*EXERCISE AIM*.
Repeat the whole listing exactly as it appears.

*DATA TO USE*.
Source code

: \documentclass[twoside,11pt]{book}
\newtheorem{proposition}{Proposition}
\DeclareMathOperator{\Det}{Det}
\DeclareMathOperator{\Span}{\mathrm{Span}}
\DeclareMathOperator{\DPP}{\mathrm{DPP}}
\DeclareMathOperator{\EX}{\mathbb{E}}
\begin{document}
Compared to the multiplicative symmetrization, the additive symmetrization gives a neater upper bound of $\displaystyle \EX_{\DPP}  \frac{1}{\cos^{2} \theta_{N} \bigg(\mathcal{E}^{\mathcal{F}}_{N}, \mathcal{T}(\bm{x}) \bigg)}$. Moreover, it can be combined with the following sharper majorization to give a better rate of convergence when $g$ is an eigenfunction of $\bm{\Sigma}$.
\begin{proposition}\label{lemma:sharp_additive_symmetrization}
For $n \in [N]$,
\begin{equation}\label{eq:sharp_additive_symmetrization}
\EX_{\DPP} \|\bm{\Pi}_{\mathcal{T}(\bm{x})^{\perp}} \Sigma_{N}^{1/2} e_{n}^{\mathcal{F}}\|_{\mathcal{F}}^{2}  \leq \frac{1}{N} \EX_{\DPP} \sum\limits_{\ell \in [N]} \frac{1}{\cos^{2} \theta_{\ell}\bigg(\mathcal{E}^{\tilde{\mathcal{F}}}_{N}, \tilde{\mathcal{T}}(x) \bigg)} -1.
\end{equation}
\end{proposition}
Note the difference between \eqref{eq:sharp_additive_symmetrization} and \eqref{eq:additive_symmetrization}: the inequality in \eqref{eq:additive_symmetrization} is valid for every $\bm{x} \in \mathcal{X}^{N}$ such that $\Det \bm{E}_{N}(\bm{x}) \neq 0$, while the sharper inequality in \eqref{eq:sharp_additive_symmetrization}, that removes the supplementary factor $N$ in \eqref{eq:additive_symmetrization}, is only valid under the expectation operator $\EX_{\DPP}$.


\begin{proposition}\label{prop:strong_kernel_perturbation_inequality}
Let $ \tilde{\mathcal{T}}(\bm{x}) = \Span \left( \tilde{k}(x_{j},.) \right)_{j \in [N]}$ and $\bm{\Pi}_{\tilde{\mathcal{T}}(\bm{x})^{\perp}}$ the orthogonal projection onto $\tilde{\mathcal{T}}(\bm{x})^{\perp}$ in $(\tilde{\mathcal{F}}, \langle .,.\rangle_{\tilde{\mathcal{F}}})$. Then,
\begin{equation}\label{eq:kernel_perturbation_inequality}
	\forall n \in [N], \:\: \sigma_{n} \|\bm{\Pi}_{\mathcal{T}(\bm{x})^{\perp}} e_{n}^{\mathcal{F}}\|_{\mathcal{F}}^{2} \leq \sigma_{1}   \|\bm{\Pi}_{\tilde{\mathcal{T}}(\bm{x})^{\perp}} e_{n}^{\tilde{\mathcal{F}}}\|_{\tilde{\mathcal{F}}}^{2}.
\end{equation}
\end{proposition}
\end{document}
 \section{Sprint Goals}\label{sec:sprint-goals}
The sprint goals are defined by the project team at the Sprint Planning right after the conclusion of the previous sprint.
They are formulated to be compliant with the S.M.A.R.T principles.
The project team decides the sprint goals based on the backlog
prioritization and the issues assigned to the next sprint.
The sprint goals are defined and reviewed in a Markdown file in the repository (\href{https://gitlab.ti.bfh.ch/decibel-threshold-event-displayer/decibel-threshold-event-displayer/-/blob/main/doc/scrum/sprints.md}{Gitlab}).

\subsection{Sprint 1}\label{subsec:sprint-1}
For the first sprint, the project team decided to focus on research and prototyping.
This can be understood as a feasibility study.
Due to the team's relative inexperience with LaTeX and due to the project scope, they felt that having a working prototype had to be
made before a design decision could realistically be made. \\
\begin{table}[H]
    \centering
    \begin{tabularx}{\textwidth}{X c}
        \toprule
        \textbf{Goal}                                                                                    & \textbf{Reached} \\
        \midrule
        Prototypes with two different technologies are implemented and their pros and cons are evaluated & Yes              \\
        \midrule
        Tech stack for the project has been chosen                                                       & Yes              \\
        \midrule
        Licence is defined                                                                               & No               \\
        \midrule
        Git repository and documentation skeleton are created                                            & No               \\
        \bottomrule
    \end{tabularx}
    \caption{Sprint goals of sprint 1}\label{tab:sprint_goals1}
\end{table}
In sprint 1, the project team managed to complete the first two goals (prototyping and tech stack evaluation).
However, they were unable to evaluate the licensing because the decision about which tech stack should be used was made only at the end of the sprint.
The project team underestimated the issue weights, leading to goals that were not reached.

*RESPONSE AREA*.
Source code

: \documentclass[twoside,11pt]{book}
\newtheorem{proposition}{Proposition}
\DeclareMathOperator{\Det}{Det}
\DeclareMathOperator{\Span}{\mathrm{Span}}
\DeclareMathOperator{\DPP}{\mathrm{DPP}}
\DeclareMathOperator{\EX}{\mathbb{E}}
\begin{document}
Compared to the multiplicative symmetrization, the additive symmetrization gives a neater upper bound of $\displaystyle \EX_{\DPP}  \frac{1}{\cos^{2} \theta_{N} \bigg(\mathcal{E}^{\mathcal{F}}_{N}, \mathcal{T}(\bm{x}) \bigg)}$. Moreover, it can be combined with the following sharper majorization to give a better rate of convergence when $g$ is an eigenfunction of $\bm{\Sigma}$.
\begin{proposition}\label{lemma:sharp_additive_symmetrization}
For $n \in [N]$,
\begin{equation}\label{eq:sharp_additive_symmetrization}
\EX_{\DPP} \|\bm{\Pi}_{\mathcal{T}(\bm{x})^{\perp}} \Sigma_{N}^{1/2} e_{n}^{\mathcal{F}}\|_{\mathcal{F}}^{2}  \leq \frac{1}{N} \EX_{\DPP} \sum\limits_{\ell \in [N]} \frac{1}{\cos^{2} \theta_{\ell}\bigg(\mathcal{E}^{\tilde{\mathcal{F}}}_{N}, \tilde{\mathcal{T}}(x) \bigg)} -1.
\end{equation}
\end{proposition}
Note the difference between \eqref{eq:sharp_additive_symmetrization} and \eqref{eq:additive_symmetrization}: the inequality in \eqref{eq:additive_symmetrization} is valid for every $\bm{x} \in \mathcal{X}^{N}$ such that $\Det \bm{E}_{N}(\bm{x}) \neq 0$, while the sharper inequality in \eqref{eq:sharp_additive_symmetrization}, that removes the supplementary factor $N$ in \eqref{eq:additive_symmetrization}, is only valid under the expectation operator $\EX_{\DPP}$.


\begin{proposition}\label{prop:strong_kernel_perturbation_inequality}
Let $ \tilde{\mathcal{T}}(\bm{x}) = \Span \left( \tilde{k}(x_{j},.) \right)_{j \in [N]}$ and $\bm{\Pi}_{\tilde{\mathcal{T}}(\bm{x})^{\perp}}$ the orthogonal projection onto $\tilde{\mathcal{T}}(\bm{x})^{\perp}$ in $(\tilde{\mathcal{F}}, \langle .,.\rangle_{\tilde{\mathcal{F}}})$. Then,
\begin{equation}\label{eq:kernel_perturbation_inequality}
	\forall n \in [N], \:\: \sigma_{n} \|\bm{\Pi}_{\mathcal{T}(\bm{x})^{\perp}} e_{n}^{\mathcal{F}}\|_{\mathcal{F}}^{2} \leq \sigma_{1}   \|\bm{\Pi}_{\tilde{\mathcal{T}}(\bm{x})^{\perp}} e_{n}^{\tilde{\mathcal{F}}}\|_{\tilde{\mathcal{F}}}^{2}.
\end{equation}
\end{proposition}
\end{document}
 \section{Sprint Goals}\label{sec:sprint-goals}
The sprint goals are defined by the project team at the Sprint Planning right after the conclusion of the previous sprint.
They are formulated to be compliant with the S.M.A.R.T principles.
The project team decides the sprint goals based on the backlog
prioritization and the issues assigned to the next sprint.
The sprint goals are defined and reviewed in a Markdown file in the repository (\href{https://gitlab.ti.bfh.ch/decibel-threshold-event-displayer/decibel-threshold-event-displayer/-/blob/main/doc/scrum/sprints.md}{Gitlab}).

\subsection{Sprint 1}\label{subsec:sprint-1}
For the first sprint, the project team decided to focus on research and prototyping.
This can be understood as a feasibility study.
Due to the team's relative inexperience with LaTeX and due to the project scope, they felt that having a working prototype had to be
made before a design decision could realistically be made. \\
\begin{table}[H]
    \centering
    \begin{tabularx}{\textwidth}{X c}
        \toprule
        \textbf{Goal}                                                                                    & \textbf{Reached} \\
        \midrule
        Prototypes with two different technologies are implemented and their pros and cons are evaluated & Yes              \\
        \midrule
        Tech stack for the project has been chosen                                                       & Yes              \\
        \midrule
        Licence is defined                                                                               & No               \\
        \midrule
        Git repository and documentation skeleton are created                                            & No               \\
        \bottomrule
    \end{tabularx}
    \caption{Sprint goals of sprint 1}\label{tab:sprint_goals1}
\end{table}
In sprint 1, the project team managed to complete the first two goals (prototyping and tech stack evaluation).
However, they were unable to evaluate the licensing because the decision about which tech stack should be used was made only at the end of the sprint.
The project team underestimated the issue weights, leading to goals that were not reached.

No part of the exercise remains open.